What the task requires —
Will you output the entries below exactly, skipping every image they contain?

[Saved entries]

##########

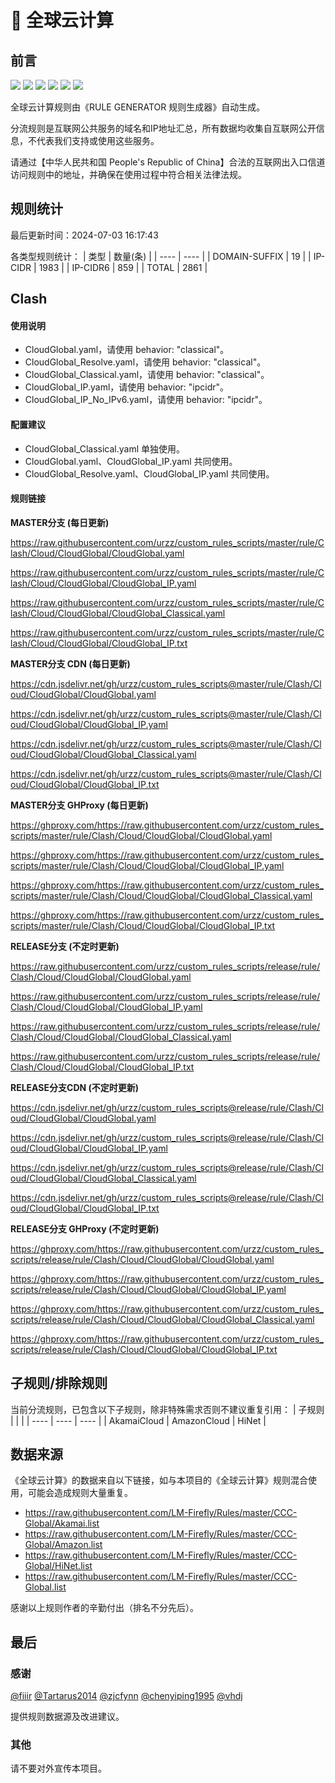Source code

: # 🧸 全球云计算

## 前言

![](https://shields.io/badge/-移除重复规则-ff69b4) ![](https://shields.io/badge/-DOMAIN与DOMAIN--SUFFIX合并-green) ![](https://shields.io/badge/-DOMAIN--SUFFIX间合并-critical) ![](https://shields.io/badge/-DOMAIN与DOMAIN--KEYWORD合并-9cf) ![](https://shields.io/badge/-DOMAIN--SUFFIX与DOMAIN--KEYWORD合并-blue) ![](https://shields.io/badge/-IP--CIDR(6)合并-blueviolet) 

全球云计算规则由《RULE GENERATOR 规则生成器》自动生成。

分流规则是互联网公共服务的域名和IP地址汇总，所有数据均收集自互联网公开信息，不代表我们支持或使用这些服务。

请通过【中华人民共和国 People's Republic of China】合法的互联网出入口信道访问规则中的地址，并确保在使用过程中符合相关法律法规。

## 规则统计

最后更新时间：2024-07-03 16:17:43

各类型规则统计：
| 类型 | 数量(条)  | 
| ---- | ----  |
| DOMAIN-SUFFIX | 19  | 
| IP-CIDR | 1983  | 
| IP-CIDR6 | 859  | 
| TOTAL | 2861  | 


## Clash 

#### 使用说明
- CloudGlobal.yaml，请使用 behavior: "classical"。
- CloudGlobal_Resolve.yaml，请使用 behavior: "classical"。
- CloudGlobal_Classical.yaml，请使用 behavior: "classical"。
- CloudGlobal_IP.yaml，请使用 behavior: "ipcidr"。
- CloudGlobal_IP_No_IPv6.yaml，请使用 behavior: "ipcidr"。

#### 配置建议
- CloudGlobal_Classical.yaml 单独使用。
- CloudGlobal.yaml、CloudGlobal_IP.yaml 共同使用。
- CloudGlobal_Resolve.yaml、CloudGlobal_IP.yaml 共同使用。

#### 规则链接
**MASTER分支 (每日更新)**

https://raw.githubusercontent.com/urzz/custom_rules_scripts/master/rule/Clash/Cloud/CloudGlobal/CloudGlobal.yaml

https://raw.githubusercontent.com/urzz/custom_rules_scripts/master/rule/Clash/Cloud/CloudGlobal/CloudGlobal_IP.yaml

https://raw.githubusercontent.com/urzz/custom_rules_scripts/master/rule/Clash/Cloud/CloudGlobal/CloudGlobal_Classical.yaml

https://raw.githubusercontent.com/urzz/custom_rules_scripts/master/rule/Clash/Cloud/CloudGlobal/CloudGlobal_IP.txt

**MASTER分支 CDN (每日更新)**

https://cdn.jsdelivr.net/gh/urzz/custom_rules_scripts@master/rule/Clash/Cloud/CloudGlobal/CloudGlobal.yaml

https://cdn.jsdelivr.net/gh/urzz/custom_rules_scripts@master/rule/Clash/Cloud/CloudGlobal/CloudGlobal_IP.yaml

https://cdn.jsdelivr.net/gh/urzz/custom_rules_scripts@master/rule/Clash/Cloud/CloudGlobal/CloudGlobal_Classical.yaml

https://cdn.jsdelivr.net/gh/urzz/custom_rules_scripts@master/rule/Clash/Cloud/CloudGlobal/CloudGlobal_IP.txt

**MASTER分支 GHProxy (每日更新)**

https://ghproxy.com/https://raw.githubusercontent.com/urzz/custom_rules_scripts/master/rule/Clash/Cloud/CloudGlobal/CloudGlobal.yaml

https://ghproxy.com/https://raw.githubusercontent.com/urzz/custom_rules_scripts/master/rule/Clash/Cloud/CloudGlobal/CloudGlobal_IP.yaml

https://ghproxy.com/https://raw.githubusercontent.com/urzz/custom_rules_scripts/master/rule/Clash/Cloud/CloudGlobal/CloudGlobal_Classical.yaml

https://ghproxy.com/https://raw.githubusercontent.com/urzz/custom_rules_scripts/master/rule/Clash/Cloud/CloudGlobal/CloudGlobal_IP.txt

**RELEASE分支 (不定时更新)**

https://raw.githubusercontent.com/urzz/custom_rules_scripts/release/rule/Clash/Cloud/CloudGlobal/CloudGlobal.yaml

https://raw.githubusercontent.com/urzz/custom_rules_scripts/release/rule/Clash/Cloud/CloudGlobal/CloudGlobal_IP.yaml

https://raw.githubusercontent.com/urzz/custom_rules_scripts/release/rule/Clash/Cloud/CloudGlobal/CloudGlobal_Classical.yaml

https://raw.githubusercontent.com/urzz/custom_rules_scripts/release/rule/Clash/Cloud/CloudGlobal/CloudGlobal_IP.txt

**RELEASE分支CDN (不定时更新)**

https://cdn.jsdelivr.net/gh/urzz/custom_rules_scripts@release/rule/Clash/Cloud/CloudGlobal/CloudGlobal.yaml

https://cdn.jsdelivr.net/gh/urzz/custom_rules_scripts@release/rule/Clash/Cloud/CloudGlobal/CloudGlobal_IP.yaml

https://cdn.jsdelivr.net/gh/urzz/custom_rules_scripts@release/rule/Clash/Cloud/CloudGlobal/CloudGlobal_Classical.yaml

https://cdn.jsdelivr.net/gh/urzz/custom_rules_scripts@release/rule/Clash/Cloud/CloudGlobal/CloudGlobal_IP.txt

**RELEASE分支 GHProxy (不定时更新)**

https://ghproxy.com/https://raw.githubusercontent.com/urzz/custom_rules_scripts/release/rule/Clash/Cloud/CloudGlobal/CloudGlobal.yaml

https://ghproxy.com/https://raw.githubusercontent.com/urzz/custom_rules_scripts/release/rule/Clash/Cloud/CloudGlobal/CloudGlobal_IP.yaml

https://ghproxy.com/https://raw.githubusercontent.com/urzz/custom_rules_scripts/release/rule/Clash/Cloud/CloudGlobal/CloudGlobal_Classical.yaml

https://ghproxy.com/https://raw.githubusercontent.com/urzz/custom_rules_scripts/release/rule/Clash/Cloud/CloudGlobal/CloudGlobal_IP.txt

## 子规则/排除规则

当前分流规则，已包含以下子规则，除非特殊需求否则不建议重复引用：
| 子规则  |  |  | 
| ---- | ---- | ----  |
| AkamaiCloud | AmazonCloud | HiNet  | 


## 数据来源

《全球云计算》的数据来自以下链接，如与本项目的《全球云计算》规则混合使用，可能会造成规则大量重复。

- https://raw.githubusercontent.com/LM-Firefly/Rules/master/CCC-Global/Akamai.list
- https://raw.githubusercontent.com/LM-Firefly/Rules/master/CCC-Global/Amazon.list
- https://raw.githubusercontent.com/LM-Firefly/Rules/master/CCC-Global/HiNet.list
- https://raw.githubusercontent.com/LM-Firefly/Rules/master/CCC-Global.list


感谢以上规则作者的辛勤付出（排名不分先后）。

## 最后

### 感谢

[@fiiir](https://github.com/fiiir) [@Tartarus2014](https://github.com/Tartarus2014) [@zjcfynn](https://github.com/zjcfynn) [@chenyiping1995](https://github.com/chenyiping1995) [@vhdj](https://github.com/vhdj)

提供规则数据源及改进建议。

### 其他

请不要对外宣传本项目。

##########

Result —
Source code

: # 🧸 全球云计算

## 前言

![](https://shields.io/badge/-移除重复规则-ff69b4) ![](https://shields.io/badge/-DOMAIN与DOMAIN--SUFFIX合并-green) ![](https://shields.io/badge/-DOMAIN--SUFFIX间合并-critical) ![](https://shields.io/badge/-DOMAIN与DOMAIN--KEYWORD合并-9cf) ![](https://shields.io/badge/-DOMAIN--SUFFIX与DOMAIN--KEYWORD合并-blue) ![](https://shields.io/badge/-IP--CIDR(6)合并-blueviolet) 

全球云计算规则由《RULE GENERATOR 规则生成器》自动生成。

分流规则是互联网公共服务的域名和IP地址汇总，所有数据均收集自互联网公开信息，不代表我们支持或使用这些服务。

请通过【中华人民共和国 People's Republic of China】合法的互联网出入口信道访问规则中的地址，并确保在使用过程中符合相关法律法规。

## 规则统计

最后更新时间：2024-07-03 16:17:43

各类型规则统计：
| 类型 | 数量(条)  | 
| ---- | ----  |
| DOMAIN-SUFFIX | 19  | 
| IP-CIDR | 1983  | 
| IP-CIDR6 | 859  | 
| TOTAL | 2861  | 


## Clash 

#### 使用说明
- CloudGlobal.yaml，请使用 behavior: "classical"。
- CloudGlobal_Resolve.yaml，请使用 behavior: "classical"。
- CloudGlobal_Classical.yaml，请使用 behavior: "classical"。
- CloudGlobal_IP.yaml，请使用 behavior: "ipcidr"。
- CloudGlobal_IP_No_IPv6.yaml，请使用 behavior: "ipcidr"。

#### 配置建议
- CloudGlobal_Classical.yaml 单独使用。
- CloudGlobal.yaml、CloudGlobal_IP.yaml 共同使用。
- CloudGlobal_Resolve.yaml、CloudGlobal_IP.yaml 共同使用。

#### 规则链接
**MASTER分支 (每日更新)**

https://raw.githubusercontent.com/urzz/custom_rules_scripts/master/rule/Clash/Cloud/CloudGlobal/CloudGlobal.yaml

https://raw.githubusercontent.com/urzz/custom_rules_scripts/master/rule/Clash/Cloud/CloudGlobal/CloudGlobal_IP.yaml

https://raw.githubusercontent.com/urzz/custom_rules_scripts/master/rule/Clash/Cloud/CloudGlobal/CloudGlobal_Classical.yaml

https://raw.githubusercontent.com/urzz/custom_rules_scripts/master/rule/Clash/Cloud/CloudGlobal/CloudGlobal_IP.txt

**MASTER分支 CDN (每日更新)**

https://cdn.jsdelivr.net/gh/urzz/custom_rules_scripts@master/rule/Clash/Cloud/CloudGlobal/CloudGlobal.yaml

https://cdn.jsdelivr.net/gh/urzz/custom_rules_scripts@master/rule/Clash/Cloud/CloudGlobal/CloudGlobal_IP.yaml

https://cdn.jsdelivr.net/gh/urzz/custom_rules_scripts@master/rule/Clash/Cloud/CloudGlobal/CloudGlobal_Classical.yaml

https://cdn.jsdelivr.net/gh/urzz/custom_rules_scripts@master/rule/Clash/Cloud/CloudGlobal/CloudGlobal_IP.txt

**MASTER分支 GHProxy (每日更新)**

https://ghproxy.com/https://raw.githubusercontent.com/urzz/custom_rules_scripts/master/rule/Clash/Cloud/CloudGlobal/CloudGlobal.yaml

https://ghproxy.com/https://raw.githubusercontent.com/urzz/custom_rules_scripts/master/rule/Clash/Cloud/CloudGlobal/CloudGlobal_IP.yaml

https://ghproxy.com/https://raw.githubusercontent.com/urzz/custom_rules_scripts/master/rule/Clash/Cloud/CloudGlobal/CloudGlobal_Classical.yaml

https://ghproxy.com/https://raw.githubusercontent.com/urzz/custom_rules_scripts/master/rule/Clash/Cloud/CloudGlobal/CloudGlobal_IP.txt

**RELEASE分支 (不定时更新)**

https://raw.githubusercontent.com/urzz/custom_rules_scripts/release/rule/Clash/Cloud/CloudGlobal/CloudGlobal.yaml

https://raw.githubusercontent.com/urzz/custom_rules_scripts/release/rule/Clash/Cloud/CloudGlobal/CloudGlobal_IP.yaml

https://raw.githubusercontent.com/urzz/custom_rules_scripts/release/rule/Clash/Cloud/CloudGlobal/CloudGlobal_Classical.yaml

https://raw.githubusercontent.com/urzz/custom_rules_scripts/release/rule/Clash/Cloud/CloudGlobal/CloudGlobal_IP.txt

**RELEASE分支CDN (不定时更新)**

https://cdn.jsdelivr.net/gh/urzz/custom_rules_scripts@release/rule/Clash/Cloud/CloudGlobal/CloudGlobal.yaml

https://cdn.jsdelivr.net/gh/urzz/custom_rules_scripts@release/rule/Clash/Cloud/CloudGlobal/CloudGlobal_IP.yaml

https://cdn.jsdelivr.net/gh/urzz/custom_rules_scripts@release/rule/Clash/Cloud/CloudGlobal/CloudGlobal_Classical.yaml

https://cdn.jsdelivr.net/gh/urzz/custom_rules_scripts@release/rule/Clash/Cloud/CloudGlobal/CloudGlobal_IP.txt

**RELEASE分支 GHProxy (不定时更新)**

https://ghproxy.com/https://raw.githubusercontent.com/urzz/custom_rules_scripts/release/rule/Clash/Cloud/CloudGlobal/CloudGlobal.yaml

https://ghproxy.com/https://raw.githubusercontent.com/urzz/custom_rules_scripts/release/rule/Clash/Cloud/CloudGlobal/CloudGlobal_IP.yaml

https://ghproxy.com/https://raw.githubusercontent.com/urzz/custom_rules_scripts/release/rule/Clash/Cloud/CloudGlobal/CloudGlobal_Classical.yaml

https://ghproxy.com/https://raw.githubusercontent.com/urzz/custom_rules_scripts/release/rule/Clash/Cloud/CloudGlobal/CloudGlobal_IP.txt

## 子规则/排除规则

当前分流规则，已包含以下子规则，除非特殊需求否则不建议重复引用：
| 子规则  |  |  | 
| ---- | ---- | ----  |
| AkamaiCloud | AmazonCloud | HiNet  | 


## 数据来源

《全球云计算》的数据来自以下链接，如与本项目的《全球云计算》规则混合使用，可能会造成规则大量重复。

- https://raw.githubusercontent.com/LM-Firefly/Rules/master/CCC-Global/Akamai.list
- https://raw.githubusercontent.com/LM-Firefly/Rules/master/CCC-Global/Amazon.list
- https://raw.githubusercontent.com/LM-Firefly/Rules/master/CCC-Global/HiNet.list
- https://raw.githubusercontent.com/LM-Firefly/Rules/master/CCC-Global.list


感谢以上规则作者的辛勤付出（排名不分先后）。

## 最后

### 感谢

[@fiiir](https://github.com/fiiir) [@Tartarus2014](https://github.com/Tartarus2014) [@zjcfynn](https://github.com/zjcfynn) [@chenyiping1995](https://github.com/chenyiping1995) [@vhdj](https://github.com/vhdj)

提供规则数据源及改进建议。

### 其他

请不要对外宣传本项目。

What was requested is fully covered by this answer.